Arma foi apreendida com o trio preso no Recife — Foto: Polícia Civil/Divulgação

Arma foi apreendida com o trio preso no Recife — Foto: Polícia Civil/Divulgação

Três homens foram presos no bairro do Jiquiá, na Zona Oeste do Recife, por suspeita de integrar uma quadrilha que roubava carros, clonavam os veículos e os enviavam para compradores no interior de Pernambuco. De acordo com a Polícia Civil, o grupo era investigado há dois meses e tem a peculiaridade de atuar sob encomenda, roubando e clonado carros das marcas escolhidas previamente pelos compradores.

As prisões ocorreram na terça (19) e foram divulgadas nesta quinta (21).
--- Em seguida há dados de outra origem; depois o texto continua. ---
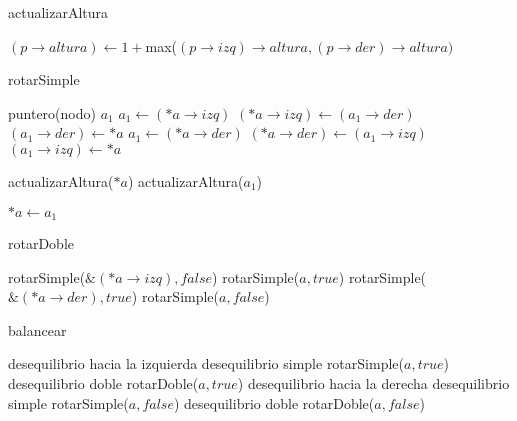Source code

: \begin{Algoritmos}

\begin{algorithm}
\caption{actualizarAltura}
\begin{algorithmic}[1]
    \State $(p\to altura)\gets 1 + $max($(p\to izq)\to altura, (p\to der)\to altura)$
  \EndIf
\EndProcedure
\end{algorithmic}
\end{algorithm}

\begin{algorithm}
\caption{rotarSimple}
\begin{algorithmic}[1]
	\State puntero(nodo) $a_1$
    \State $a_1 \gets (*a\to izq)$
    \State $(*a\to izq) \gets (a_1\to der)$
    \State $(a_1\to der)\gets *a$
  \Else
    \State $a_1 \gets (*a\to der)$
    \State $(*a\to der) \gets (a_1\to izq)$
    \State $(a_1\to izq)\gets *a$
  \EndIf

  \State actualizarAltura($*a$)
  \State actualizarAltura($a_1$)
  
  \State $*a \gets a_1$
\EndProcedure
\end{algorithmic}
\end{algorithm}

\begin{algorithm}
\caption{rotarDoble}
\begin{algorithmic}[1]
    \State rotarSimple($\&(*a\to izq), false$)
    \State rotarSimple($a, true$)
  \Else
		\State rotarSimple($\&(*a\to der), true$)
    \State rotarSimple($a, false$)
  \EndIf
\EndProcedure
\end{algorithmic}
\end{algorithm}

\begin{algorithm}
\caption{balancear}
\begin{algorithmic}[1]
 				\Comment desequilibrio hacia la izquierda
 		   		\Comment desequilibrio simple
 		   		\State rotarSimple($a, true$)
 		   	\Else \Comment desequilibrio doble
 		   		\State rotarDoble($a, true$)
 		   	\EndIf			
			\EndIf	
			\Else
				\Comment desequilibrio hacia la derecha
 		   		\Comment desequilibrio simple
 		   		\State rotarSimple($a, false$)
 		   	\Else \Comment desequilibrio doble
 		   		\State rotarDoble($a, false$)
 		   	\EndIf
			\EndIf
		\EndIf
  \EndIf
\EndProcedure
\end{algorithmic}
\end{algorithm}


\end{Algoritmos}
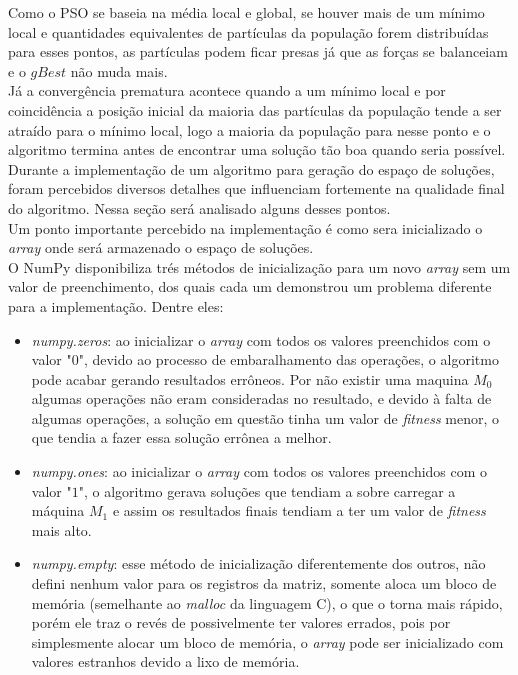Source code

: Como o PSO se baseia na média local e global, se houver mais de um mínimo local e quantidades equivalentes de partículas da população forem distribuídas para esses pontos, as partículas podem ficar presas já que as forças se balanceiam e o $gBest$ não muda mais.\\
%
\indent Já a convergência prematura acontece quando a um mínimo local e por coincidência a posição inicial da maioria das partículas da população tende a ser atraído para o mínimo local, logo a maioria da população para nesse ponto e o algoritmo termina antes de encontrar uma solução tão boa quando seria possível.\\
\indent Durante a implementação de um algoritmo para geração do espaço de soluções, foram percebidos diversos detalhes que influenciam fortemente na qualidade final do algoritmo. Nessa seção será analisado alguns desses pontos.\\
\indent Um ponto importante percebido na implementação é como sera inicializado o \textit{array} onde será armazenado o espaço de soluções.\\
\indent O NumPy disponibiliza trés métodos de inicialização para um novo \textit{array} sem um valor de preenchimento, dos quais cada um demonstrou um problema diferente para a implementação. Dentre eles: 
\begin{itemize}
    \item \textit{numpy.zeros}: ao inicializar o \textit{array} com todos os valores preenchidos com o valor "$0$", devido ao processo de embaralhamento das operações, o algoritmo pode acabar gerando resultados errôneos. Por não existir uma maquina $M_0$ algumas operações não eram consideradas no resultado, e devido à falta de algumas operações, a solução em questão tinha um valor de \textit{fitness} menor, o que tendia a fazer essa solução errônea a melhor.

    \item \textit{numpy.ones}: ao inicializar o \textit{array} com todos os valores preenchidos com o valor "$1$", o algoritmo gerava soluções que tendiam a sobre carregar a máquina $M_1$ e assim os resultados finais tendiam a ter um valor de \textit{fitness} mais alto.

    \item \textit{numpy.empty}: esse método de inicialização diferentemente dos outros, não defini nenhum valor para os registros da matriz, somente aloca um bloco de memória (semelhante ao \textit{malloc} da linguagem C), o que o torna mais rápido, porém ele traz o revés de possivelmente ter valores errados, pois por simplesmente alocar um bloco de memória, o \textit{array} pode ser inicializado com valores estranhos devido a lixo de memória.
\end{itemize}


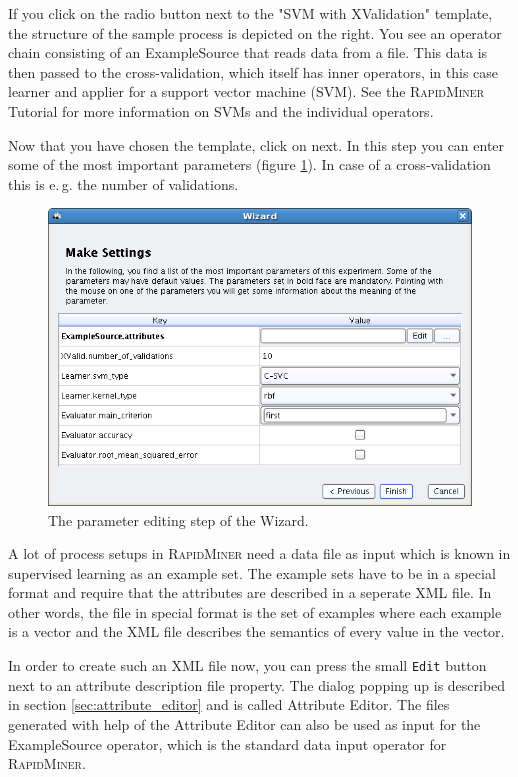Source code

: \documentclass[11pt]{article}
\newcommand{\userinput}[1]{\texttt{#1}}
\newcommand{\useroption}[1]{\textsf{#1}}
\newcommand{\operator}[1]{\textsf{#1}}
\newcommand{\rapidminer}{\protect \textsc{RapidMiner}\xspace}
\begin{document}
If you click on the radio button next to the "SVM with XValidation"
template, the structure of the sample process is depicted on the
right. You see an operator chain consisting of an
\operator{ExampleSource} that reads data from a file. This data is
then passed to the cross-validation, which itself has inner operators,
in this case learner and applier for a support vector machine
(SVM). See the \rapidminer Tutorial for more information on SVMs and the
individual operators.

Now that you have chosen the template, click on \useroption{next}. In
this step you can enter some of the most important parameters (figure
\ref{fig:wizard_parameter_editing}). In case of a cross-validation
this is e.\,g. the number of validations.
\begin{figure}[ht]
\center
\includegraphics[width=0.88\linewidth]{screenshot_template_edit_parameter.png}
\caption{The parameter editing step of the Wizard.}
\label{fig:wizard_parameter_editing}
\end{figure}

A lot of process setups in \rapidminer need a data file as input which is known in supervised 
learning as an example set. The example sets have to be in a special format and require
that the attributes are described in a seperate XML file. In other words, the file in special 
format is the set of examples where each example is a vector and the XML file describes the 
semantics of every value in the vector. 

In order to create such an XML file now, you can press the small
\userinput{Edit} button next to an attribute description file
property. The dialog popping up is described in section
\ref{sec:attribute_editor} and is called Attribute Editor. The files
generated with help of the Attribute Editor can also be used as input
for the ExampleSource operator, which is the standard data input
operator for \rapidminer.
\end{document}
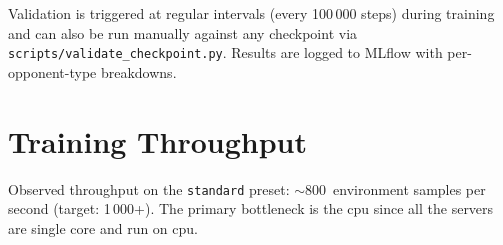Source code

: Validation is triggered at regular intervals (every 100\,000 steps) during
training and can also be run manually against any checkpoint via
\texttt{scripts/validate\_checkpoint.py}.  Results are logged to MLflow with
per-opponent-type breakdowns.

\section{Training Throughput}

Observed throughput on the \texttt{standard} preset:
$\sim$800~environment samples per second (target: 1\,000+).  The primary
bottleneck is the cpu since all the servers are single core and run on cpu.
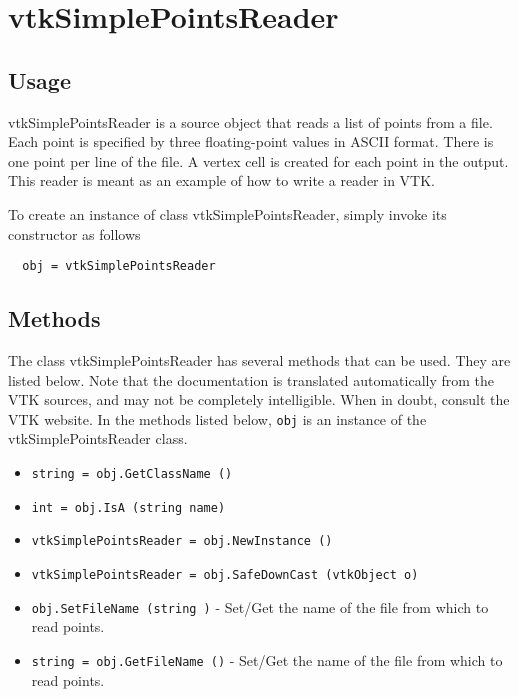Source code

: \section{vtkSimplePointsReader}

\subsection{Usage}

 vtkSimplePointsReader is a source object that reads a list of
 points from a file.  Each point is specified by three
 floating-point values in ASCII format.  There is one point per line
 of the file.  A vertex cell is created for each point in the
 output.  This reader is meant as an example of how to write a
 reader in VTK.

To create an instance of class vtkSimplePointsReader, simply
invoke its constructor as follows
\begin{verbatim}
  obj = vtkSimplePointsReader
\end{verbatim}
\subsection{Methods}

The class vtkSimplePointsReader has several methods that can be used.
  They are listed below.
Note that the documentation is translated automatically from the VTK sources,
and may not be completely intelligible.  When in doubt, consult the VTK website.
In the methods listed below, \verb|obj| is an instance of the vtkSimplePointsReader class.
\begin{itemize}
\item  \verb|string = obj.GetClassName ()|

\item  \verb|int = obj.IsA (string name)|

\item  \verb|vtkSimplePointsReader = obj.NewInstance ()|

\item  \verb|vtkSimplePointsReader = obj.SafeDownCast (vtkObject o)|

\item  \verb|obj.SetFileName (string )| -  Set/Get the name of the file from which to read points.

\item  \verb|string = obj.GetFileName ()| -  Set/Get the name of the file from which to read points.

\end{itemize}
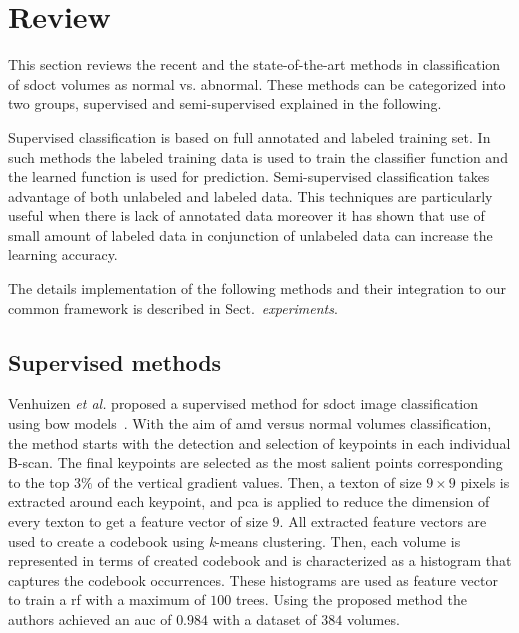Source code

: \graphicspath{ {./content/method/figures/} }
\section{Review}\label{sec:review}
This section reviews the recent and the state-of-the-art methods in classification of \gls{sdoct} volumes as normal vs. abnormal.
These methods can be categorized into two groups, supervised and semi-supervised explained in the following. 

Supervised classification is based on full annotated and labeled training set. 
In such methods the labeled training data is used to train the classifier function and the learned function is used for prediction. 
Semi-supervised classification takes advantage of both unlabeled and labeled data. 
This techniques are particularly useful when there is lack of annotated data moreover it has shown that use of small amount of labeled data in conjunction of unlabeled data can increase the learning accuracy.

The details implementation of the following methods and their integration to our common framework is described in Sect.~\textit{experiments}. 
\subsection{Supervised methods}

Venhuizen \textit{et al.} proposed a supervised method for \gls{sdoct} image classification using \gls{bow} models~\cite{Venhuizen2015}. 
With the aim of \gls{amd} versus normal volumes classification, the method starts with the detection and selection of keypoints in each individual B-scan. %
The final keypoints are selected as the most salient points corresponding to the top $3 \%$ of the vertical gradient values. 
Then, a texton of size $9 \times 9$ pixels is extracted around each keypoint, and \gls{pca} is applied to reduce the dimension of every texton to get a feature vector of size $9$.
All extracted feature vectors are used to create a codebook using \textit{k}-means clustering.
Then, each volume is represented in terms of created codebook and is characterized as a histogram that captures the codebook occurrences.
These histograms are used as feature vector to train a \gls{rf} with a maximum of $100$ trees.
Using the proposed method the authors achieved an \gls{auc} of $0.984$ with a dataset of $384$ volumes. 

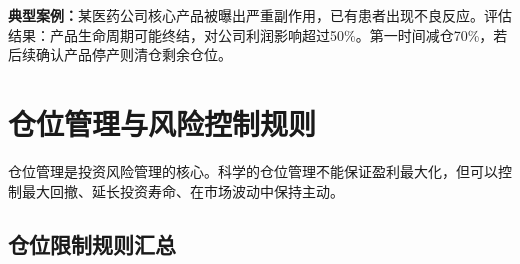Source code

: \begin{exhibitbox}[表9-21：个股黑天鹅事件调仓指南]
\textbf{典型案例：}某医药公司核心产品被曝出严重副作用，已有患者出现不良反应。评估结果：产品生命周期可能终结，对公司利润影响超过50\%。第一时间减仓70\%，若后续确认产品停产则清仓剩余仓位。
\end{exhibitbox}

\section{仓位管理与风险控制规则}

仓位管理是投资风险管理的核心。科学的仓位管理不能保证盈利最大化，但可以控制最大回撤、延长投资寿命、在市场波动中保持主动。

\subsection{仓位限制规则汇总}

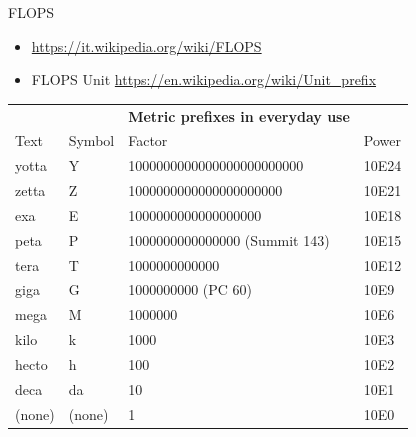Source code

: \documentclass[ignorenonframetext,]{beamer}
\providecommand{\tightlist}{%
  \setlength{\itemsep}{0pt}\setlength{\parskip}{0pt}}
\begin{document}
\begin{frame}{FLOPS}

\begin{itemize}
\tightlist
\item
  \url{https://it.wikipedia.org/wiki/FLOPS}
\item
  FLOPS Unit \url{https://en.wikipedia.org/wiki/Unit_prefix}
\end{itemize}


\begin{longtable}[]{@{}llll@{}}
\toprule
\endhead
& & \textbf{Metric prefixes in everyday use} &\tabularnewline
Text & Symbol & Factor & Power\tabularnewline
yotta & Y & 1000000000000000000000000 & 10E24\tabularnewline
zetta & Z & 1000000000000000000000 & 10E21\tabularnewline
exa & E & 1000000000000000000 & 10E18\tabularnewline
peta & P & 1000000000000000 (Summit 143) & 10E15\tabularnewline
tera & T & 1000000000000 & 10E12\tabularnewline
giga & G & 1000000000 (PC 60) & 10E9\tabularnewline
mega & M & 1000000 & 10E6\tabularnewline
kilo & k & 1000 & 10E3\tabularnewline
hecto & h & 100 & 10E2\tabularnewline
deca & da & 10 & 10E1\tabularnewline
(none) & (none) & 1 & 10E0\tabularnewline
\bottomrule
\end{longtable}

\end{frame}
\end{document}
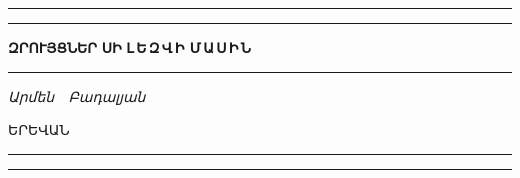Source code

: 
\begin{titlepage}
\begingroup
\newlength\drop {}\textheight

\setlength{\parindent}{0pt}

\rule{\textwidth}{1pt}\par
\vspace{2pt}\vspace{-\baselineskip}
\rule{\textwidth}{0.4pt}\par

\vspace\drop
\centering

{\fontsize{42}{42}\selectfont\textbf{Զ\;Ր\;ՈՒ\;Յ\;Ց\;Ն\;Ե\;Ր}}
\null\vskip12pt\null
{\fontsize{64}{64}\selectfont\textbf{Ս\;Ի}}
\null\vskip12pt\null
{\fontsize{32}{32}\selectfont\textbf{Լ\,Ե\,Զ\,Վ\,Ի\; Մ\,Ա\,Ս\,Ի\,Ն}}

\vspace{0.25\drop}
\rule{0.3\textwidth}{0.4pt}\par
\vspace{\drop}

{\Large \textit{Արմեն~~Բադալյան}}

\vfill

ԵՐԵՎԱՆ

\MakeUppercase{}

\rule{\textwidth}{0.4pt}\par
\vspace{2pt}\vspace{-\baselineskip}
\rule{\textwidth}{1pt}\par

\endgroup

\end{titlepage}
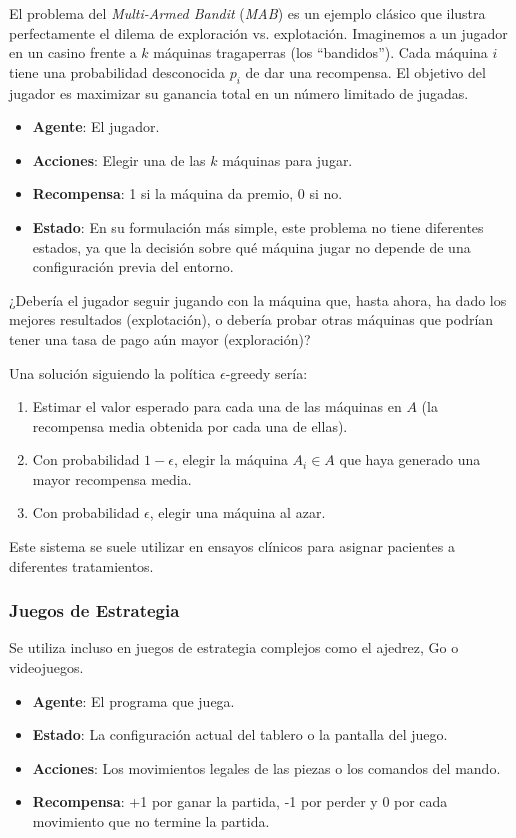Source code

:\documentclass[12pt,a4paper]{book}
\begin{document}
El problema del \textit{Multi-Armed Bandit} (\textit{MAB}) \citep{MAB} es un ejemplo clásico que ilustra perfectamente el dilema de exploración vs. explotación. Imaginemos a un jugador en un casino frente a $k$ máquinas tragaperras (los ``bandidos'').
Cada máquina $i$ tiene una probabilidad desconocida $p_i$ de dar una recompensa. El objetivo del jugador es maximizar su ganancia total en un número limitado de jugadas.

\begin{itemize}
    \item \textbf{Agente}: El jugador.
    \item \textbf{Acciones}: Elegir una de las $k$ máquinas para jugar.
    \item \textbf{Recompensa}: 1 si la máquina da premio, 0 si no.
    \item \textbf{Estado}: En su formulación más simple, este problema no tiene diferentes estados, ya que la decisión sobre qué máquina jugar no depende de una configuración previa del entorno.
\end{itemize}

¿Debería el jugador seguir jugando con la máquina que, hasta ahora, ha dado los mejores resultados (explotación), o debería probar otras máquinas que podrían tener una tasa de pago aún mayor (exploración)?

Una solución siguiendo la política $\epsilon$-greedy sería:
\begin{enumerate}
    \item Estimar el valor esperado para cada una de las máquinas en $A$ (la recompensa media obtenida por cada una de ellas).
    \item Con probabilidad $1-\epsilon$, elegir la máquina $A_i \in A$ que haya generado una mayor recompensa media.
    \item Con probabilidad $\epsilon$, elegir una máquina al azar.
\end{enumerate}

Este sistema se suele utilizar en ensayos clínicos para asignar pacientes a diferentes tratamientos.

\subsubsection{Juegos de Estrategia}

Se utiliza incluso en juegos de estrategia complejos como el ajedrez, Go o videojuegos.

\begin{itemize}
    \item \textbf{Agente}: El programa que juega.
    \item \textbf{Estado}: La configuración actual del tablero o la pantalla del juego.
    \item \textbf{Acciones}: Los movimientos legales de las piezas o los comandos del mando.
    \item \textbf{Recompensa}: +1 por ganar la partida, -1 por perder y 0 por cada movimiento que no termine la partida.
\end{itemize}
\end{document}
Segundo o delegado Igor Leite, todos os três presos têm antecedentes criminais.

Italo de Cássio Cavalcanti Silva, de 20 anos, já foi preso por receptação e adulteração de sinal de veículo; Herlon Alexandre do Nascimento, de 20 anos, já foi detido por tráfico de drogas e receptação de veículo; e Jean Marcos da Silva, de 18 anos, já tinha sido apreendido por receptação de veículo.

Carro foi roubado duas horas antes de os três homens serem presos no Recife — Foto: Polícia Civil/Divulgação

Carro foi roubado duas horas antes de os três homens serem presos no Recife — Foto: Polícia Civil/Divulgação

“Eles recebem a encomenda de um veículo, o tomam de assalto e clonam antes de enviá-lo para o interior de Pernambuco. Duas horas antes de serem presos, eles assaltaram um carro no Engenho do Meio [na Zona Oeste do Recife]. No momento da prisão, estavam com um revólver utilizado no assalto do veículo e um carro usado no assalto, também roubado e clonado”, afirma o delegado.

Ainda de acordo com Igor Leite, a quadrilha realizada clonagens especializadas. “A clonagem só conseguia ser detectada através de equipamentos específicos de perícia, pois adulteravam o chassi dos vidros, dos bancos, de tudo”, conta.

O trio preso foi autuado por associação criminosa, roubo majorado, porte ilegal e arma de fogo, receptação e adulteração de sinal de veículos (clonagem). “Todos eles foram para a audiência de custódia e foram para o Cotel”, diz o delegado, referindo-se ao Centro de Observação e Triagem Professor Everardo Luna (Cotel), localizado em Abreu e Lima, no Grande Recife.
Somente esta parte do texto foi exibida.